Collected data:

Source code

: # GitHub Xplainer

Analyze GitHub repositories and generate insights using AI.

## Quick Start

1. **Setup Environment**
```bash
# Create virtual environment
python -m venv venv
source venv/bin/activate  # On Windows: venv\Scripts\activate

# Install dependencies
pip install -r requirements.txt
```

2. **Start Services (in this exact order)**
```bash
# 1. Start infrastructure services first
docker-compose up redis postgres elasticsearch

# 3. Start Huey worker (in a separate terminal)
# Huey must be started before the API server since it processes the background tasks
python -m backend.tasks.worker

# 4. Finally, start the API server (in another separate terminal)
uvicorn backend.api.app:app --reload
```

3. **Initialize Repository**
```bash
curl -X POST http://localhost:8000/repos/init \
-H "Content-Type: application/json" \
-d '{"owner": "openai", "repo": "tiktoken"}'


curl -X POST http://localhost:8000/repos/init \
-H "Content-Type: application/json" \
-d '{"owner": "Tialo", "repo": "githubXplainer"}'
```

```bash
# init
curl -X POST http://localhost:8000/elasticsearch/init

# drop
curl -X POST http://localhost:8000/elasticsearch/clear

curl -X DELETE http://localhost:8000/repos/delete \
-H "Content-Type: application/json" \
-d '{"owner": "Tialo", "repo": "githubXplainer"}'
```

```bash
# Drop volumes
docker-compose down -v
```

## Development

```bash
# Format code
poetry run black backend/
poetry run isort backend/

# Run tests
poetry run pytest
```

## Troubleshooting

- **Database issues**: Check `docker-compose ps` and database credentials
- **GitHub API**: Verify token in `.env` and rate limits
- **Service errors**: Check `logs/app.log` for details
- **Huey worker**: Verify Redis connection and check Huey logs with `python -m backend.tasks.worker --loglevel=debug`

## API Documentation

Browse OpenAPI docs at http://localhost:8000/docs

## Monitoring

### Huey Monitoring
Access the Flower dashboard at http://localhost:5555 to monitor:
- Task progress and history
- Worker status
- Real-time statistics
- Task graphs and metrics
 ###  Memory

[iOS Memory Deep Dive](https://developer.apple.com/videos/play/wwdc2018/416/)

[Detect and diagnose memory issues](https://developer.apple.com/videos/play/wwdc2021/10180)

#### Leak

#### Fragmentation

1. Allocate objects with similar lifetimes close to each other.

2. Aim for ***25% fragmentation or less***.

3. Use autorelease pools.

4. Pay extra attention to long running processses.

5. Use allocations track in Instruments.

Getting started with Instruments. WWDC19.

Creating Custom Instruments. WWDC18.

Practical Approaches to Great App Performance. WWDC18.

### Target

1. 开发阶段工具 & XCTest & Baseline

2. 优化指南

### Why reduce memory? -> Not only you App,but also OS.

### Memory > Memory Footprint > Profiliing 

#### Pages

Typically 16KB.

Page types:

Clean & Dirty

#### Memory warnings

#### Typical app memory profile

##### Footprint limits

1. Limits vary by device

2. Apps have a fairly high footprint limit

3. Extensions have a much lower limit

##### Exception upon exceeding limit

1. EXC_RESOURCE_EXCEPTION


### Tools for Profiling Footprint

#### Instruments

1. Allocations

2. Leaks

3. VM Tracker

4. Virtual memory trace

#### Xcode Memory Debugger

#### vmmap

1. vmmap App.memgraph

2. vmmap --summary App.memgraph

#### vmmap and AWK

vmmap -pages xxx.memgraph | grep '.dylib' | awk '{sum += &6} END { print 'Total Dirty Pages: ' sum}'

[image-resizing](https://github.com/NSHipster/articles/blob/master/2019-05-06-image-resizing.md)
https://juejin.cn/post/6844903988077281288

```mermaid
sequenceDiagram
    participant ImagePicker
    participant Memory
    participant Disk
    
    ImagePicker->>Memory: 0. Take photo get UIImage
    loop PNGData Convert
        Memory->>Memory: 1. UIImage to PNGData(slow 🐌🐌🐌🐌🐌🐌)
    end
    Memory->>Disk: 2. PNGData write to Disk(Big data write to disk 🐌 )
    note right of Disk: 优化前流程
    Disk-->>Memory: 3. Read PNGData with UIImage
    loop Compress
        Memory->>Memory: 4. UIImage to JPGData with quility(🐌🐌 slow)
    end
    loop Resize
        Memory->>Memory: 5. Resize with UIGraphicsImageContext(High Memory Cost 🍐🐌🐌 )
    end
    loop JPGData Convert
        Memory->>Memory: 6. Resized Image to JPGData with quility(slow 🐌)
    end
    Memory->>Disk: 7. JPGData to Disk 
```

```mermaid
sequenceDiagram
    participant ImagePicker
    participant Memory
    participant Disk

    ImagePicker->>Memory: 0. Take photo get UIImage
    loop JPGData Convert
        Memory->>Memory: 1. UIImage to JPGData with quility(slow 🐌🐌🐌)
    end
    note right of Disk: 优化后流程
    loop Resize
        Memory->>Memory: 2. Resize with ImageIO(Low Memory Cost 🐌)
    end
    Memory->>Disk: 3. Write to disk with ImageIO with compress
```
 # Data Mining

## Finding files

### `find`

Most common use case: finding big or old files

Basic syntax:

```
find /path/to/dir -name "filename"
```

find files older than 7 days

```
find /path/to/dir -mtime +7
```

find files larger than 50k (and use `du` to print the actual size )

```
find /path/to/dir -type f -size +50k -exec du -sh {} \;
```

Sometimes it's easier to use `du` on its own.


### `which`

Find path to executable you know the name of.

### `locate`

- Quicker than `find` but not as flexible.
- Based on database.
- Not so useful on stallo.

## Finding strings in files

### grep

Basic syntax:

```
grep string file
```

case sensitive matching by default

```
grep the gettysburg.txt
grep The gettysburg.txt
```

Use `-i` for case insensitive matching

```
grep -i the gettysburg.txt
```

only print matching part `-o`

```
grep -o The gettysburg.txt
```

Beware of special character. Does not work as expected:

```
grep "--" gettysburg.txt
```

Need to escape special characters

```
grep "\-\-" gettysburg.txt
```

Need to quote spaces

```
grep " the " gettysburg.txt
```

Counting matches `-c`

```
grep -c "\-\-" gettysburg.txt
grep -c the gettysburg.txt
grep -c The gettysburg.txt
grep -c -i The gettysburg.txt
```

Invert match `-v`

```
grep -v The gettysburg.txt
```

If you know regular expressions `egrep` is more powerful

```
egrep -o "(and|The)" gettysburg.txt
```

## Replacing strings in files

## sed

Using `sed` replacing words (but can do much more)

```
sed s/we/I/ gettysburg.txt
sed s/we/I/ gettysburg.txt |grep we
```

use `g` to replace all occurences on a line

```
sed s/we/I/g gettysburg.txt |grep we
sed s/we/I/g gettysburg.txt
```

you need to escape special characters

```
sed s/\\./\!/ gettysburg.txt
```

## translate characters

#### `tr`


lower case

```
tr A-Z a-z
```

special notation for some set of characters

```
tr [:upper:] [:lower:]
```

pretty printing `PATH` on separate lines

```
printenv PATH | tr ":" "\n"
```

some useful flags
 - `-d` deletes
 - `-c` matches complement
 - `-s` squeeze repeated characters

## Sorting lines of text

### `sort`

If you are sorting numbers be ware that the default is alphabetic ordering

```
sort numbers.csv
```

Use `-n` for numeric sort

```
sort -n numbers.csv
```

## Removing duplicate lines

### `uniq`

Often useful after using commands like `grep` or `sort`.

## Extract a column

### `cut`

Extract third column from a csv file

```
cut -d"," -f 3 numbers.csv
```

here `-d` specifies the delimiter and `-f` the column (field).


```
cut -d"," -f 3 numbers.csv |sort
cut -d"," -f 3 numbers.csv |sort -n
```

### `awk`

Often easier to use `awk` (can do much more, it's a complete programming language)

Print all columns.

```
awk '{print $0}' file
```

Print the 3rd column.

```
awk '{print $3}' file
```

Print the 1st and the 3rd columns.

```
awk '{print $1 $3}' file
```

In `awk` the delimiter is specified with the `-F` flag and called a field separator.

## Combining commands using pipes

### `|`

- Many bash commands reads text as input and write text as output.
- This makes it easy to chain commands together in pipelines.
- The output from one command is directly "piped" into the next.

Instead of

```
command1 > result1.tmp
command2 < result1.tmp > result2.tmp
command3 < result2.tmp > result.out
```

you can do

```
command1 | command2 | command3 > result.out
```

What you need to do: What lines in the entries above hold "slow"? Copy every one.

Answer:
        Memory->>Memory: 1. UIImage to PNGData(slow 🐌🐌🐌🐌🐌🐌)
        Memory->>Memory: 4. UIImage to JPGData with quility(🐌🐌 slow)
        Memory->>Memory: 6. Resized Image to JPGData with quility(slow 🐌)
        Memory->>Memory: 1. UIImage to JPGData with quility(slow 🐌🐌🐌)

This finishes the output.